• **TASK DETAILS**
Pull every line with "Designer" from the data below and copy it.

• **RECORDS PROVIDED**
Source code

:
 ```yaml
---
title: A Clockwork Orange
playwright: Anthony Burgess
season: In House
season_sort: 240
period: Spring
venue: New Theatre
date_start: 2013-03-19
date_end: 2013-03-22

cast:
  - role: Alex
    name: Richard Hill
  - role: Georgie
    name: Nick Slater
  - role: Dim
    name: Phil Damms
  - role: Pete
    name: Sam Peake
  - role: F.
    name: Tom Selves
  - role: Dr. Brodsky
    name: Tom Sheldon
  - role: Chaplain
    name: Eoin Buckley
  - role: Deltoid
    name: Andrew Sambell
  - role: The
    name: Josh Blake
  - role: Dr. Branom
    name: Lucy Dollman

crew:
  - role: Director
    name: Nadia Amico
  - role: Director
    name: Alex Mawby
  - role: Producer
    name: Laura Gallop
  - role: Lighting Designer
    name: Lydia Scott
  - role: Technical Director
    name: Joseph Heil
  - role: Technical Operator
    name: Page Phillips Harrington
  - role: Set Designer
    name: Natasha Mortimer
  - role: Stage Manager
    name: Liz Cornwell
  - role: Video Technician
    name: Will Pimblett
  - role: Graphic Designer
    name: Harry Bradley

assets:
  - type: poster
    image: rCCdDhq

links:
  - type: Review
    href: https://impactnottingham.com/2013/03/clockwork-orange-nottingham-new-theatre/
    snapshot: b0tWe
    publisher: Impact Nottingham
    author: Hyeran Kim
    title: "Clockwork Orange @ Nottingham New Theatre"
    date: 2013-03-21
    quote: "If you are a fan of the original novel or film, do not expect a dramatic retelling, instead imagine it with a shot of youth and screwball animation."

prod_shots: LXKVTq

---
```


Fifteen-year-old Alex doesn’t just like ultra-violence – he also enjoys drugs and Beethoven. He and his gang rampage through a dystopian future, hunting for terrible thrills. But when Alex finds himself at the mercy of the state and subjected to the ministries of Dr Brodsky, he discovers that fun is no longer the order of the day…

• **SOLUTION TO THIS TASK**
  - role: Lighting Designer
  - role: Set Designer
  - role: Graphic Designer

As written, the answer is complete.